Stoichiometry of urea synthesis — What are the inputs required for one complete turn of the urea cycle (to produce one urea)?

Difficulty: Medium

Correct Answer: 1 aspartic acid, 1 ammonia, 1 carbon dioxide, and 3 ATP

Explanation:


Introduction / Context:
The urea cycle has a defined stoichiometry because it converts toxic nitrogen into urea. Understanding its inputs is crucial for biochemistry, nutrition, and clinical medicine (e.g., hyperammonemia management).



Given Data / Assumptions:

  • One urea molecule is produced per cycle turn.
  • Two nitrogens are required: one from free ammonia, one from aspartate.
  • Energy is supplied by three ATP molecules (four high-energy phosphate bonds because one ATP → AMP + PPi).


Concept / Approach:
Key reactions: CPS I uses NH3, CO2, and 2 ATP to form carbamoyl phosphate. Later, argininosuccinate synthetase uses aspartate and 1 ATP (to AMP) to add the second nitrogen. Overall, one NH3, one aspartate, and one CO2 are consumed, with 3 ATP hydrolyzed (equivalent to 4 phosphoanhydride bonds), yielding one urea and one fumarate.



Step-by-Step Solution:

Account for nitrogen: NH3 (first) and Asp (second).Account for carbon: CO2 provides the carbonyl carbon of urea.Energy: 2 ATP in CPS I + 1 ATP in argininosuccinate synthetase = 3 ATP.Products: urea + fumarate, with ornithine regenerated.

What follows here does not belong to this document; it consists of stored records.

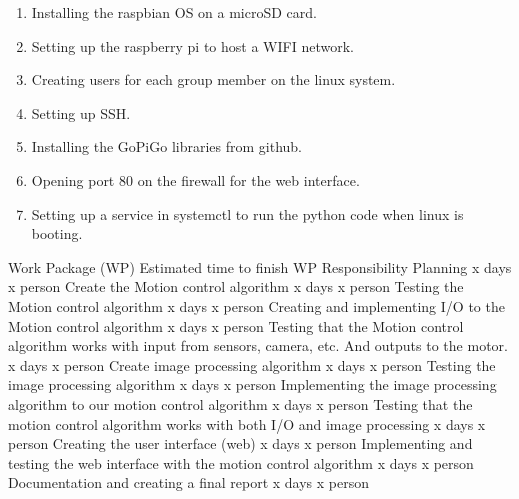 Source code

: \documentclass[11pt]{article}
\begin{document}
\begin{enumerate}
    \item Installing the raspbian OS on a microSD card. 
    \item Setting up the raspberry pi to host a WIFI network. 
    \item Creating users for each group member on the linux system.
    \item Setting up SSH. 
    \item Installing the GoPiGo libraries from github. 
    \item Opening port 80 on the firewall for the web interface. 
    \item Setting up a service in systemctl to run the python code when linux is booting.
\end{enumerate}

Work Package (WP)
Estimated time to finish WP
Responsibility
Planning
x days
x person
Create the Motion control algorithm 
x days
x person
Testing the Motion control algorithm
x days 
x person
Creating and implementing I/O to the Motion control algorithm
x days 
x person
Testing that the Motion control algorithm works with input from sensors, camera, etc. And outputs to the motor. 
x days
x person
Create image processing algorithm 
x days
x person
Testing the image processing algorithm
x days 
x person
Implementing the image processing algorithm to our motion control algorithm 
x days
x person
Testing that the motion control algorithm works with both I/O and image processing
x days 
x person
Creating the user interface (web)
x days
x person
Implementing and testing the web interface with the motion control algorithm 
x days 
x person
Documentation and creating a final report
x days 
x person
\end{document}
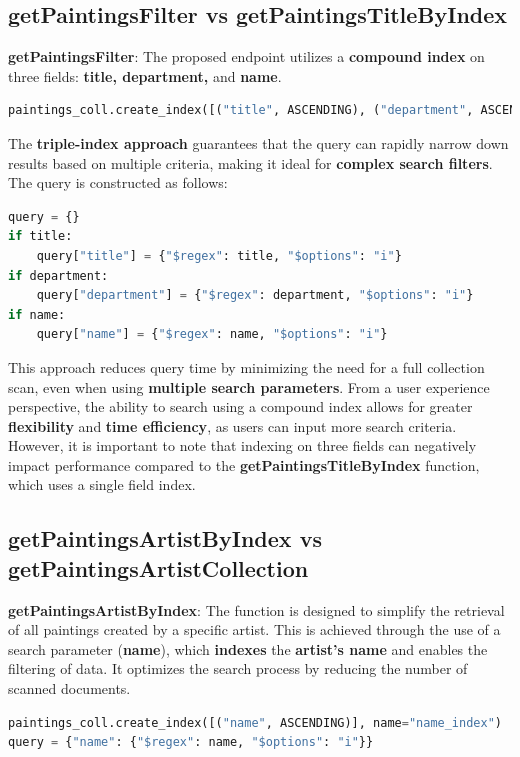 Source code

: \documentclass[a4paper,12pt]{article}
\begin{document}
\subsection{getPaintingsFilter vs getPaintingsTitleByIndex}
\textbf{getPaintingsFilter}: The proposed endpoint utilizes a \textbf{compound index} on three fields: \textbf{title, department,} and \textbf{name}.
\begin{lstlisting}[language=Python]
paintings_coll.create_index([("title", ASCENDING), ("department", ASCENDING), ("name", ASCENDING)], name="triple_index")
\end{lstlisting}
The \textbf{triple-index approach} guarantees that the query can rapidly narrow down results based on multiple criteria, making it ideal for \textbf{complex search filters}. The query is constructed as follows:
\begin{lstlisting}[language=Python]
query = {}
if title:
    query["title"] = {"$regex": title, "$options": "i"}
if department:
    query["department"] = {"$regex": department, "$options": "i"}
if name:
    query["name"] = {"$regex": name, "$options": "i"}
\end{lstlisting}
This approach reduces query time by minimizing the need for a full collection scan, even when using \textbf{multiple search parameters}. From a user experience perspective, the ability to search using a compound index allows for greater \textbf{flexibility} and \textbf{time efficiency}, as users can input more search criteria. However, it is important to note that indexing on three fields can negatively impact performance compared to the \textbf{getPaintingsTitleByIndex} function, which uses a single field index.

\subsection{getPaintingsArtistByIndex vs getPaintingsArtistCollection}
\textbf{getPaintingsArtistByIndex}: The function is designed to simplify the retrieval of all paintings created by a specific artist. This is achieved through the use of a search parameter (\textbf{name}), which \textbf{indexes} the \textbf{artist's name} and enables the filtering of data. It optimizes the search process by reducing the number of scanned documents.
\begin{lstlisting}[language=Python]
paintings_coll.create_index([("name", ASCENDING)], name="name_index")
query = {"name": {"$regex": name, "$options": "i"}}
\end{lstlisting}
\end{document}
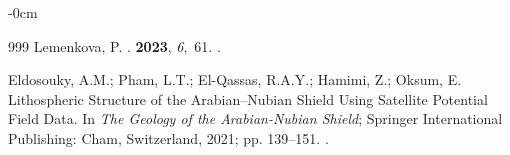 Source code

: \documentclass[jimaging,article,accept,pdftex,moreauthors]{Definitions/mdpi}
\begin{document}
\begin{adjustwidth}{-\extralength}{0cm}
\begin{thebibliography}{999}
Lemenkova, P.
.
 {\bf 2023}, {\em 6},~61.
.

Eldosouky, A.M.; Pham, L.T.; El-Qassas, R.A.Y.; Hamimi, Z.; Oksum, E.
  Lithospheric Structure of the Arabian--Nubian Shield Using Satellite
  Potential Field Data.
\newblock In {\em The Geology of the Arabian-Nubian Shield}; Springer
  International Publishing: Cham, Switzerland, 2021; pp. 139--151.
.

\end{thebibliography}
\PublishersNote{}

\end{adjustwidth}
\end{document}
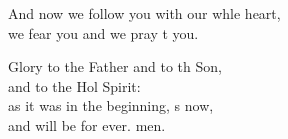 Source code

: \begin{psalmverse}
\begin{patverse}
And now we follow you with our whle heart,\Med\\
we fear you and we pray t you.

Glory to the Father and to th Son,\Med\\
    and to the Hol Spirit:\\
as it was in the beginning, \pointup{\i}s now,\Med\\
    and will be for ever. men.
  \end{patverse}
\end{psalmverse}
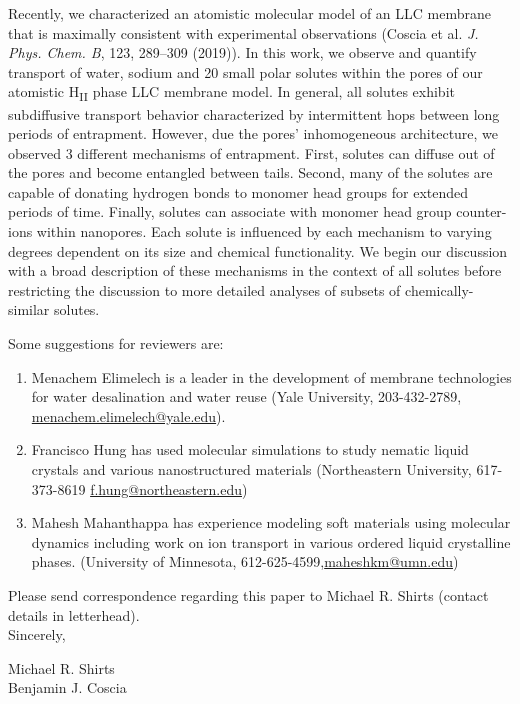 \documentclass[fontsize=11pt]{article}
\begin{document}
        Recently, we characterized an atomistic molecular model of an
        LLC membrane that is maximally consistent with experimental
        observations (Coscia et al. \textit{J. Phys. Chem. B}, 123,
        289--309 (2019)). In this work, we observe and quantify
        transport of water, sodium and 20 small polar solutes within
        the pores of our atomistic H\textsubscript{II} phase LLC
        membrane model. In general, all solutes exhibit subdiffusive
        transport behavior characterized by intermittent hops between
        long periods of entrapment. However, due the pores'
        inhomogeneous architecture, we observed 3 different mechanisms
        of entrapment. First, solutes can diffuse out of the pores and
        become entangled between tails. Second, many of the solutes
        are capable of donating hydrogen bonds to monomer head groups
        for extended periods of time. Finally, solutes can associate
        with monomer head group counter-ions within nanopores. Each
        solute is influenced by each mechanism to varying degrees
        dependent on its size and chemical functionality. We begin our
        discussion with a broad description of these mechanisms in the
        context of all solutes before restricting the discussion to
        more detailed analyses of subsets of chemically-similar
        solutes.
	
	\noindent Some suggestions for reviewers are:
	\begin{enumerate}

		\item Menachem Elimelech is a leader in the development of membrane technologies
		for	water desalination and water reuse (Yale University, 203-432-2789,
		\href{mailto:menachem.elimelech@yale.edu}{menachem.elimelech@yale.edu}).
	
		\item Francisco Hung has used molecular simulations to study nematic liquid crystals
		and various	nanostructured materials (Northeastern University, 617-373-8619 	
		\href{mailto:f.hung@northeastern.edu}{f.hung@northeastern.edu})
		
		\item Mahesh Mahanthappa has experience modeling soft materials using molecular dynamics
		including work on ion transport in various ordered liquid crystalline phases. 
		(University of Minnesota, 612-625-4599,\href{mailto:maheshkm@umn.edu}{maheshkm@umn.edu})
		
	\end{enumerate}
	
	\noindent Please send correspondence regarding this paper to Michael R. Shirts (contact
	details in letterhead).\\	
	
	\noindent Sincerely,
	
	\noindent Michael R. Shirts \\
	\noindent Benjamin J. Coscia \\
	
\end{document}
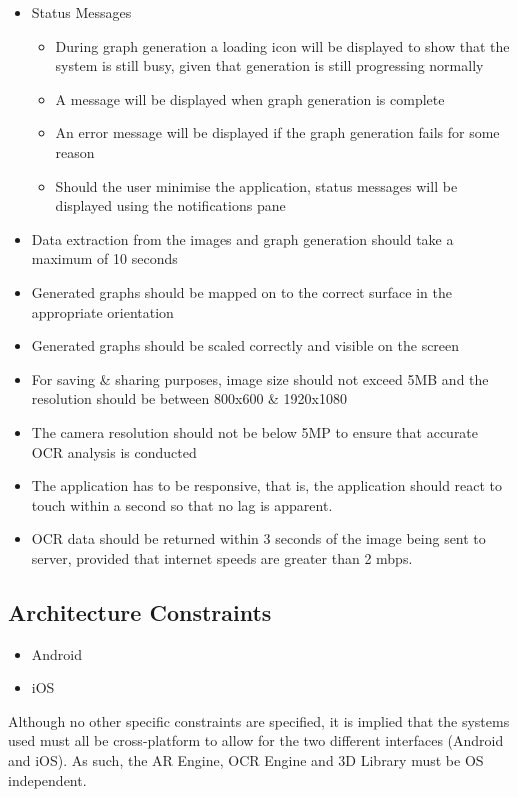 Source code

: \documentclass[a4paper,12pt]{article}
\begin{document}
\begin{itemize}
	\item Status Messages
		\begin{itemize}
			\item During graph generation a loading icon will be displayed to show that the system is still busy, given that generation is still progressing normally
			\item A message will be displayed when graph generation is complete
			\item An error message will be displayed if the graph generation fails for some reason
			\item Should the user minimise the application, status messages will be displayed using the notifications pane
		\end{itemize}
		
	\item Data extraction from the images and graph generation should take a maximum of 10 seconds
	\item Generated graphs should be mapped on to the correct surface in the appropriate orientation
	\item Generated graphs should be scaled correctly and visible on the screen
\item For saving \& sharing purposes, image size should not exceed 5MB and the  resolution should be between 800x600 \& 1920x1080
	\item The camera resolution should not be below 5MP to ensure that accurate OCR analysis is conducted
	\item The application has to be responsive, that is, the application should react to touch within a second so that no lag is apparent.
	\item OCR data should be returned within 3 seconds of the image being sent to server, provided that internet speeds are greater than 2 mbps.
\end{itemize}

\subsection{Architecture Constraints}
\begin{itemize}
	\item Android
	\item iOS
\end{itemize}
Although no other specific constraints are specified, it is implied that the systems used must all be cross-platform to allow for the two different interfaces (Android and iOS). As such, the AR Engine, OCR Engine and 3D Library must be OS independent.
\end{document}
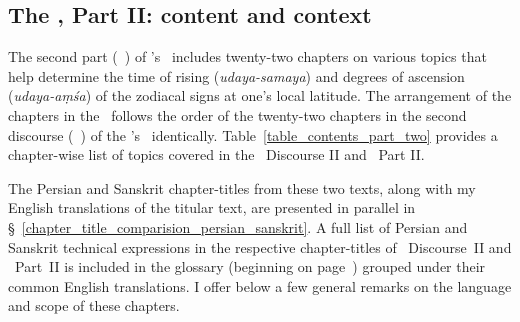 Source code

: \subsection{The \Siddhantasindhu, Part II: content and context}
\label{comparative_overview_chapters_zij_sindhu}

The second part (\dvitiya\ \kanda) of \Nityananda's \Siddhantasindhu\ includes twenty-two chapters on various topics that help determine the time of rising (\textit{udaya-samaya}) and degrees of ascension (\textit{udaya-aṃśa}) of the zodiacal signs at one's local latitude. The arrangement of the chapters in the \Siddhantasindhu\ follows the order of the twenty-two chapters in the second discourse (\maqala\idafaconsonant\ \duvum) of the \MullaFarid's \ZijiShahJahani\ identically. Table~\ref{table_contents_part_two} provides a chapter-wise list of topics covered in the \ZijiShahJahani\ Discourse II and \Siddhantasindhu\ Part II. 

The Persian and Sanskrit chapter-titles from these two texts, along with my English translations of the titular text, are presented in parallel in \S~\ref{chapter_title_comparision_persian_sanskrit}.  A full list of Persian and Sanskrit technical expressions in the respective chapter-titles of \ZijiShahJahani\ Discourse~II and \Siddhantasindhu\ Part~II is included in the glossary (beginning on page~\pageref{main}) grouped under their common English translations. I offer below a few general remarks on the language and scope of these chapters.

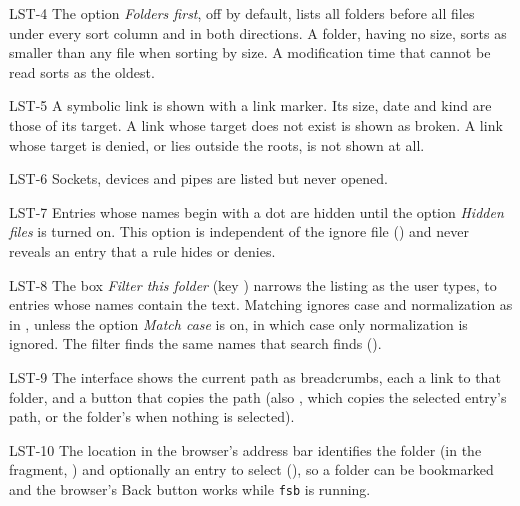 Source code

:\begin{req}{LST-4}
The option \emph{Folders first}, off by default, lists all folders before all files
under every sort column and in both directions.  A folder, having no size, sorts as
smaller than any file when sorting by size.  A modification time that cannot be read
sorts as the oldest.
\end{req}

\begin{req}{LST-5}
A symbolic link is shown with a link marker.  Its size, date and kind are those of
its target.  A link whose target does not exist is shown as broken.  A link whose
target is denied, or lies outside the roots, is not shown at all.
\end{req}

\begin{req}{LST-6}
Sockets, devices and pipes are listed but never opened.
\end{req}

\begin{req}{LST-7}
Entries whose names begin with a dot are hidden until the option \emph{Hidden files}
is turned on.  This option is independent of the ignore file () and never
reveals an entry that a rule hides or denies.
\end{req}

\begin{req}{LST-8}
The box \emph{Filter this folder} (key \code{/}) narrows the listing as the user
types, to entries whose names contain the text.  Matching ignores case and
normalization as in , unless the option \emph{Match case} is on, in which
case only normalization is ignored.  The filter finds the same names that search
finds ().
\end{req}

\begin{req}{LST-9}
The interface shows the current path as breadcrumbs, each a link to that folder,
and a button that copies the path (also , which copies the selected
entry's path, or the folder's when nothing is selected).
\end{req}

\begin{req}{LST-10}
The location in the browser's address bar identifies the folder (in the fragment,
) and optionally an entry to select
(), so a folder can be bookmarked and the browser's Back button
works while \texttt{fsb} is running.
\end{req}

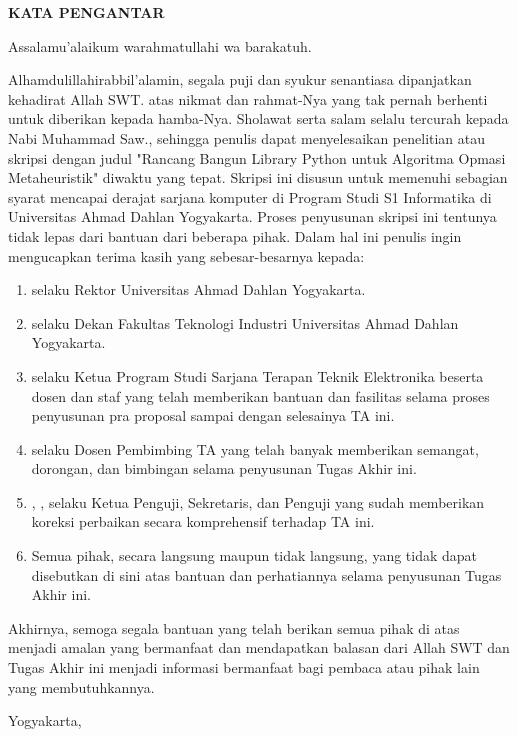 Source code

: 
\clearpage
{}
{}
\begin{center}
    \textbf{\large KATA PENGANTAR}\\[3em]
\end{center}

\noindent Assalamu'alaikum warahmatullahi wa barakatuh.

Alhamdulillahirabbil'alamin, segala puji dan syukur senantiasa dipanjatkan kehadirat Allah SWT. atas nikmat dan rahmat-Nya yang tak pernah berhenti untuk diberikan kepada hamba-Nya. Sholawat serta salam selalu tercurah kepada Nabi Muhammad Saw., sehingga penulis dapat menyelesaikan penelitian atau skripsi dengan judul "Rancang Bangun Library Python untuk Algoritma Opmasi Metaheuristik" diwaktu yang tepat. Skripsi ini disusun untuk memenuhi sebagian syarat mencapai derajat sarjana komputer di Program Studi S1 Informatika di Universitas Ahmad Dahlan Yogyakarta. Proses penyusunan skripsi ini tentunya tidak lepas dari bantuan dari beberapa pihak. Dalam hal ini penulis ingin mengucapkan terima kasih yang sebesar-besarnya kepada:

\begin{enumerate}
    \item {\rektor} selaku Rektor Universitas Ahmad Dahlan Yogyakarta.
    \item {\dekan} selaku Dekan Fakultas Teknologi Industri Universitas Ahmad Dahlan Yogyakarta.
    \item {\koorprodi} selaku Ketua Program Studi Sarjana Terapan Teknik Elektronika beserta dosen dan staf yang telah memberikan bantuan dan fasilitas selama proses penyusunan pra proposal sampai dengan selesainya TA ini.
    \item {\pembimbing} selaku Dosen Pembimbing TA yang telah banyak memberikan semangat, dorongan, dan bimbingan selama penyusunan Tugas Akhir ini.
    \item {\pembimbing}, {\pengujiSatu}, {\pengujiDua} selaku Ketua Penguji, Sekretaris, dan Penguji yang sudah  memberikan koreksi perbaikan secara komprehensif terhadap TA ini.
    \item Semua pihak, secara langsung maupun tidak langsung, yang tidak dapat disebutkan di sini atas bantuan dan perhatiannya selama penyusunan Tugas Akhir ini.
\end{enumerate}

Akhirnya, semoga segala bantuan yang telah berikan semua pihak di atas menjadi amalan yang bermanfaat dan mendapatkan balasan dari Allah SWT dan Tugas Akhir ini menjadi informasi bermanfaat bagi pembaca atau pihak lain yang membutuhkannya.

\begin{flushright}
    Yogyakarta, \tglpengesahan\\[1.25cm]
    \penulis \\
    \nim
\end{flushright}
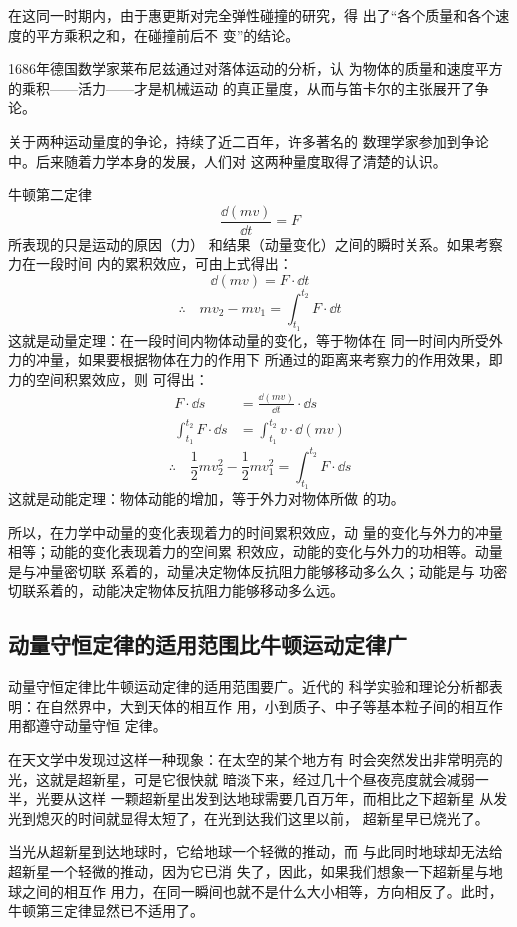 在这同一时期内，由于惠更斯对完全弹性碰撞的研究，得
出了“各个质量和各个速度的平方乘积之和，在碰撞前后不
变”的结论。

1686年德国数学家莱布尼兹通过对落体运动的分析，认
为物体的质量和速度平方的乘积——活力——才是机械运动
的真正量度，从而与笛卡尔的主张展开了争论。

关于两种运动量度的争论，持续了近二百年，许多著名的
数理学家参加到争论中。后来随着力学本身的发展，人们对
这两种量度取得了清楚的认识。

牛顿第二定律
\[\frac{\dd(mv)}{\dd t}=F\]
所表现的只是运动的原因（力）
和结果（动量变化）之间的瞬时关系。如果考察力在一段时间
内的累积效应，可由上式得出：
\[\dd(mv)=F\cdot \dd t\]
\[\therefore\quad mv_2-mv_1=\int^{t_2}_{t_1}F\cdot \dd t\]
这就是动量定理：在一段时间内物体动量的变化，等于物体在
同一时间内所受外力的冲量，如果要根据物体在力的作用下
所通过的距离来考察力的作用效果，即力的空间积累效应，则
可得出：
\[\begin{split}
    F\cdot \dd s&=\frac{\dd(mv)}{\dd t}\cdot \dd s\\
    \int^{t_2}_{t_1}F\cdot \dd s&=\int^{t_2}_{t_1}v\cdot \dd (mv)
\end{split}\]
\[\therefore\quad \frac{1}{2}mv^2_2-\frac{1}{2}mv^2_1=\int^{t_2}_{t_1}F\cdot \dd s\]
这就是动能定理：物体动能的增加，等于外力对物体所做
的功。

所以，在力学中动量的变化表现着力的时间累积效应，动
量的变化与外力的冲量相等；动能的变化表现着力的空间累
积效应，动能的变化与外力的功相等。动量是与冲量密切联
系着的，动量决定物体反抗阻力能够移动多么久；动能是与
功密切联系着的，动能决定物体反抗阻力能够移动多么远。


\subsection{动量守恒定律的适用范围比牛顿运动定律广}
动量守恒定律比牛顿运动定律的适用范围要广。近代的
科学实验和理论分析都表明：在自然界中，大到天体的相互作
用，小到质子、中子等基本粒子间的相互作用都遵守动量守恒
定律。

在天文学中发现过这样一种现象：在太空的某个地方有
时会突然发出非常明亮的光，这就是超新星，可是它很快就
暗淡下来，经过几十个昼夜亮度就会减弱一半，光要从这样
一颗超新星出发到达地球需要几百万年，而相比之下超新星
从发光到熄灭的时间就显得太短了，在光到达我们这里以前，
超新星早已烧光了。

当光从超新星到达地球时，它给地球一个轻微的推动，而
与此同时地球却无法给超新星一个轻微的推动，因为它已消
失了，因此，如果我们想象一下超新星与地球之间的相互作
用力，在同一瞬间也就不是什么大小相等，方向相反了。此时，
牛顿第三定律显然已不适用了。

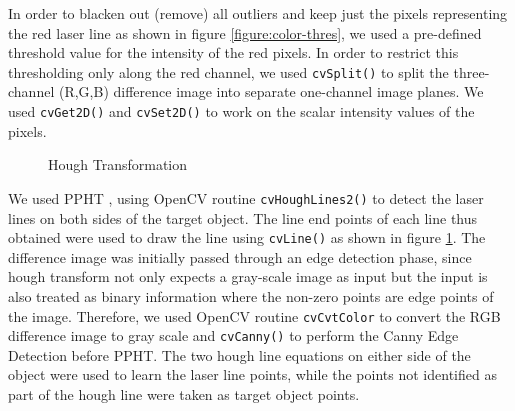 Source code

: In order to blacken out (remove) all outliers and keep just the pixels representing the red laser line as shown in figure \ref{figure:color-thres}, we used a pre-defined threshold value for the intensity of the red pixels. In order to restrict this thresholding only along the red channel, we used \texttt{cvSplit()} to split the three-channel (R,G,B) difference image into separate one-channel image planes. We used \texttt{cvGet2D()} and \texttt{cvSet2D()} to work on the scalar intensity values of the pixels.  

\begin{figure}[ht!]
\centering
{} \quad
{} \hfill
\caption{Hough Transformation}
\label{figure:hough-transform}
\end{figure}

We used \ac{PPHT} \cite{kiryati:1991}, \cite{matas:2000} using OpenCV routine \texttt{cvHoughLines2()} to detect the laser lines on both sides of the target object. The line end points of each line thus obtained were used to draw the line using \texttt{cvLine()} as shown in figure \ref{figure:hough-transform}. 
The difference image was initially passed through an edge detection phase, since hough transform not only expects a gray-scale image as input but the input is also treated as binary information where the non-zero points are edge points of the image. Therefore, we used OpenCV routine \texttt{cvCvtColor} to convert the RGB difference image to gray scale and \texttt{cvCanny()} to perform the Canny Edge Detection \cite{canny:1986} before \ac{PPHT}. The two hough line equations on either side of the object were used to learn the laser line points, while the points not identified as part of the hough line were taken as target object points. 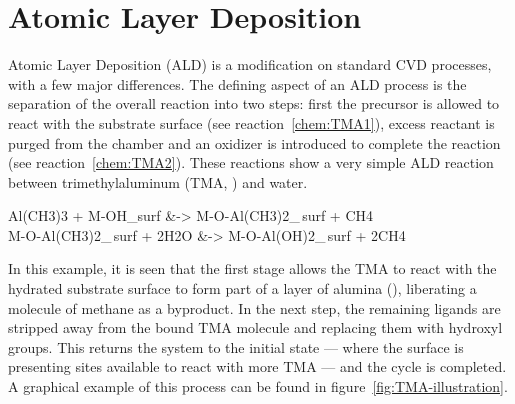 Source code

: \section{Atomic Layer Deposition}
\label{sec:Synth-ALD}
	
Atomic Layer Deposition (ALD) is a modification on standard CVD processes, with a few major differences. The defining aspect of an ALD process is the separation of the overall reaction into two steps: first the precursor is allowed to react with the substrate surface (see reaction~\ref{chem:TMA1}), excess reactant is purged from the chamber and an oxidizer is introduced to complete the reaction (see reaction~\ref{chem:TMA2}). These reactions show a very simple ALD reaction between trimethylaluminum (TMA, ) and water. 

\begin{reactions}
	Al(CH3)3 + M-OH_{surf} &-> M-O-Al(CH3)2_{\,surf} + CH4 \label{chem:TMA1}%
		\\
	M-O-Al(CH3)2_{\,surf} + 2H2O &-> M-O-Al(OH)2_{\,surf} + 2CH4 \label{chem:TMA2}%
\end{reactions}


In this example, it is seen that the first stage allows the TMA to react with the hydrated substrate surface to form part of a layer of alumina (), liberating a molecule of methane as a byproduct. In the next step, the remaining ligands are stripped away from the bound TMA molecule and replacing them with hydroxyl groups. This returns the system to the initial state --- where the surface is presenting sites available to react with more TMA --- and the cycle is completed. A graphical example of this process can be found in figure~\ref{fig:TMA-illustration}.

Verification / Alternative check:
Metabolic flux analyses and textbook conventions consistently list these inputs for one urea molecule produced.



Why Other Options Are Wrong:

  • Option B mixes inputs and products incorrectly.
  • Option C lists products rather than the correct reactants and confuses ATP with AMP accounting.
  • “None” is incorrect because Option A is accurate.


Common Pitfalls:
Confusing “3 ATP” with “3 high-energy bonds”; the cycle actually consumes 4 high-energy bonds due to one ATP → AMP.